Gw cuma tidur-tiduran aja di dalam tenda. Gak bisa tidur sebenarnya. Tapi untunglah kehebohan dan kericuhan semalam sudah berlalu. Semua sudah kembali normal. Siang nanti pulang. Gw keluar tenda. Dimas dan Arya sedang bikin mie instan. Pas banget. Gw memang sedang laper. Apalagi semalam lari-larian ke rumah penduduk, balik lagi ke warung bu Sumi, cukup menguras tenaga. Arya cerita, semalam waktu dia penasaran ada sosok yang melihat dia di dalam tenda cewek. "Nah ketika gw ngelihat muka Leni dari jarak dekat, gw ngelihat muka Leni berubah jadi jelek banget. Mirip muka tengkorak. Matanya hitam, seperti bolong. Hidung bolong, Giginya gak ada gusinya. Pokoknya serem banget. Arya kaget setengah mati. Dia langsung keluar tenda.

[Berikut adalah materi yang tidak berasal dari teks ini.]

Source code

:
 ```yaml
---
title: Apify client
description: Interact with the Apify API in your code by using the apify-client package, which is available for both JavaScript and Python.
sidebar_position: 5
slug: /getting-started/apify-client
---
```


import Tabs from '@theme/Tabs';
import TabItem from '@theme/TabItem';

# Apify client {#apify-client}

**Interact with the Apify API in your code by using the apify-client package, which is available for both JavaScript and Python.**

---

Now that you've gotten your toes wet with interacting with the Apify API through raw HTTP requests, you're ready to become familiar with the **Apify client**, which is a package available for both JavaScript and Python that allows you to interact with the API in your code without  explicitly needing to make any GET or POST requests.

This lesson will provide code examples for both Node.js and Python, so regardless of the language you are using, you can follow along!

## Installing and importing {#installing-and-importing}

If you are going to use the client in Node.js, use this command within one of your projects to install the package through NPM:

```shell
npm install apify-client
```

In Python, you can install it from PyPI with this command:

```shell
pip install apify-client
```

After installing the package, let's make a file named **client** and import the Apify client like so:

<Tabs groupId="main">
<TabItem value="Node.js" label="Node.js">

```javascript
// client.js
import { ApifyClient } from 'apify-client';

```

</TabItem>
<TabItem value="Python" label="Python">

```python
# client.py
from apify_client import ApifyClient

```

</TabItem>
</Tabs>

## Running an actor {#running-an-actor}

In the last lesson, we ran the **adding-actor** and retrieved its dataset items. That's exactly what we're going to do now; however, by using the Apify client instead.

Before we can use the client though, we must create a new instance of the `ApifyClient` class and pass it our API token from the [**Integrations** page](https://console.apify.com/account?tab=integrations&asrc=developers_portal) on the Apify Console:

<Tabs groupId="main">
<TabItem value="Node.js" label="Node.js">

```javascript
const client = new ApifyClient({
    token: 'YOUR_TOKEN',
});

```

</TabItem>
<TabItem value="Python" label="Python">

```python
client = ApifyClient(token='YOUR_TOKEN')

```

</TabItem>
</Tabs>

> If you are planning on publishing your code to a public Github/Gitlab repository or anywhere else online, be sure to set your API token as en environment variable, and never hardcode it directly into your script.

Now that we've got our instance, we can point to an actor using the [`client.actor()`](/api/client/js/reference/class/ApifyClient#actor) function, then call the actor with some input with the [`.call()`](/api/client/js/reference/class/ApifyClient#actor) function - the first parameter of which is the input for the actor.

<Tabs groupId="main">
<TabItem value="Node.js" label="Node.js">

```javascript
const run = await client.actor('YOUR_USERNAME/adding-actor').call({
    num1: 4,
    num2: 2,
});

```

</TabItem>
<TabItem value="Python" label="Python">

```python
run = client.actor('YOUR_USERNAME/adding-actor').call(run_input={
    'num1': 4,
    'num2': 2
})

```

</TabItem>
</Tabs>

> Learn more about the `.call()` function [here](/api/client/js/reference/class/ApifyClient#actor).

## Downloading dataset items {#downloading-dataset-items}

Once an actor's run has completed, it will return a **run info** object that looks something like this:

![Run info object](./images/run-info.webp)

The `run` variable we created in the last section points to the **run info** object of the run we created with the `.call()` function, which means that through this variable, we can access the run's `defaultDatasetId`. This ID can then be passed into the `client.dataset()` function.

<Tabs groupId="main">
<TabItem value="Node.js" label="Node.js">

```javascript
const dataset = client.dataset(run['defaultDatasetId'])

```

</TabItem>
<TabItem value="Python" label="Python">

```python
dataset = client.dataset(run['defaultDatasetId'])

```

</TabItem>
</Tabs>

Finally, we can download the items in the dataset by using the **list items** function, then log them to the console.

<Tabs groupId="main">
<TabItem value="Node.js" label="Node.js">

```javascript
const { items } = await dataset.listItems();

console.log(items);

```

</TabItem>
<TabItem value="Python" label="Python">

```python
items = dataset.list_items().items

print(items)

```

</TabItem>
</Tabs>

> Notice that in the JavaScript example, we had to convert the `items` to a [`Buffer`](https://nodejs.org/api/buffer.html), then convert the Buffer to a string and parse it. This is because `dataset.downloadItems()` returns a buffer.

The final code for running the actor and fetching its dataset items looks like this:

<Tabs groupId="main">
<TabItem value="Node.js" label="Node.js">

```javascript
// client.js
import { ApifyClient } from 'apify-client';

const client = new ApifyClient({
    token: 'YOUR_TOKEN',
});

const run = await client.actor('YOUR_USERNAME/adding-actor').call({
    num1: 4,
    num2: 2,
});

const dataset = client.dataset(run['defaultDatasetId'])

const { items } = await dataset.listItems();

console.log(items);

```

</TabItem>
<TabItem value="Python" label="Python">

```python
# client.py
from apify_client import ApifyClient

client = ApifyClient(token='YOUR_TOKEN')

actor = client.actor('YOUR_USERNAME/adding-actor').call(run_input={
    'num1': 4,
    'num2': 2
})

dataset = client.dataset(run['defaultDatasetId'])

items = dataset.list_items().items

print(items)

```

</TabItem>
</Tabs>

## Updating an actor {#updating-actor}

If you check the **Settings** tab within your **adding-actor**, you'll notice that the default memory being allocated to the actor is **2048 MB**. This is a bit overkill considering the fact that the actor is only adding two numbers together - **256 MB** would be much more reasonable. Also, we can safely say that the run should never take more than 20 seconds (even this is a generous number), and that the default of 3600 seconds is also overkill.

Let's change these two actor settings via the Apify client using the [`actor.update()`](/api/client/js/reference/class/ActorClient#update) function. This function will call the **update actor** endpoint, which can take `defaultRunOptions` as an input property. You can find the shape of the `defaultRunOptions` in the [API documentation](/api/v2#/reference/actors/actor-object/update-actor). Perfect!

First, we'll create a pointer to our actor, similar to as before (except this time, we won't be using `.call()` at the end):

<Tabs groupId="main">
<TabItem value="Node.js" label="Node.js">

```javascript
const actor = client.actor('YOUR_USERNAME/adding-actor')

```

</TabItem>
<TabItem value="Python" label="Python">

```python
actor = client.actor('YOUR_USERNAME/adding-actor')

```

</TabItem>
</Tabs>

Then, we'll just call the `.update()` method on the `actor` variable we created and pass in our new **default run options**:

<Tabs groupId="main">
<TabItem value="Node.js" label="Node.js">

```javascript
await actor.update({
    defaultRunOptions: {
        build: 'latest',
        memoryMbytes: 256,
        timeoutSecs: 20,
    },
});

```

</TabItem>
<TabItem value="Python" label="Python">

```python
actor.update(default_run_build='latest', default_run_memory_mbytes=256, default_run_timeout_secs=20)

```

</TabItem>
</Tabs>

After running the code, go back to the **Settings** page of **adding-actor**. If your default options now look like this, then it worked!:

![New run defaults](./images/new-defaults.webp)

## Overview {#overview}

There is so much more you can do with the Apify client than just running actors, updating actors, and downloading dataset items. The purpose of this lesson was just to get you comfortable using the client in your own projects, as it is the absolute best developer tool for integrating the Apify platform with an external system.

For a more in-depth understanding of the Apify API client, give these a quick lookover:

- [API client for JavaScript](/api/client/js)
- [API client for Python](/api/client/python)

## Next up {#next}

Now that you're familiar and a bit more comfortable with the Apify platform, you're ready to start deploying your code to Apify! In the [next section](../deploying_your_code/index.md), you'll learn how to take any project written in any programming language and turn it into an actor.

Dan ketika negosiasi antara bu Sumi dan Kunti (setan di dalam tubuh Leni). Ternyata si Kunti mau keluar asal dicium sama Arya. Itu permintaan langsung si Kunti yang disampaikan ke bu Sumi. Dengan terpaksa gw cium Leni. "Anjingg... bau banget mulutnya. Gw cuma cium pipi aja", tukas Arya. Hahahahaha... kami tertawa. "Kalo dalam keadaan normal, suruh nyium Leni siapa yang nolak. Gadis manis begitu". "Berarti memang Kunti nya naksir ke lo Ya" kata Dimas, sambil menyendok mie instan ke dalam mangkok. "Kenapa gak nempel ke lo aja ya? Salah sasaran kali si Kunti?" sambung Dimas lagi. "Hush, jangan ngomong sembarangan ah" gw memotong omongan Dimas.

"Eh, makan Super mie gak ajak-ajak"...  Oiya, dulu mie instan yang populer bukan Indomie tapi Supermie. Dila, kakaknya Leni keluar dari dalam tenda. Gak lama Leni dan Vina juga keluar tenda. Mungkin aroma mie instan ini yang memancing mereka jadi bangun. "Habis makan nanti kita kemas-kemas ya, kita putusin pulang siang ini". "Ok semua kan?" gw menegaskan kepada semua teman-teman, mumpung sudah ngumpul semua. Semua nya menikmati mi dengan lahap. Kelihatannya memang peristiwa semalam membuat semuanya jadi kelaparan. Eh, tapi memang udah pagi ding ternyata. Udah jam 07.00 pagi. Habis makan, kami rokokan dulu. Dila tiba-tiba ngomel-ngomel, "perasaan rokok gw kok cepet habis ya? Siapa yang nyuri rokok gw ya?" Tanya Dila kepada kami keheranan. "Eh, emang siapa disini yang doyan Djarum Super, kecuali lo. Gw sama Arya Samsu. Dimas GG. Kagak ada yang doyan Super. Lo kali, lagi boros ngerokoknya.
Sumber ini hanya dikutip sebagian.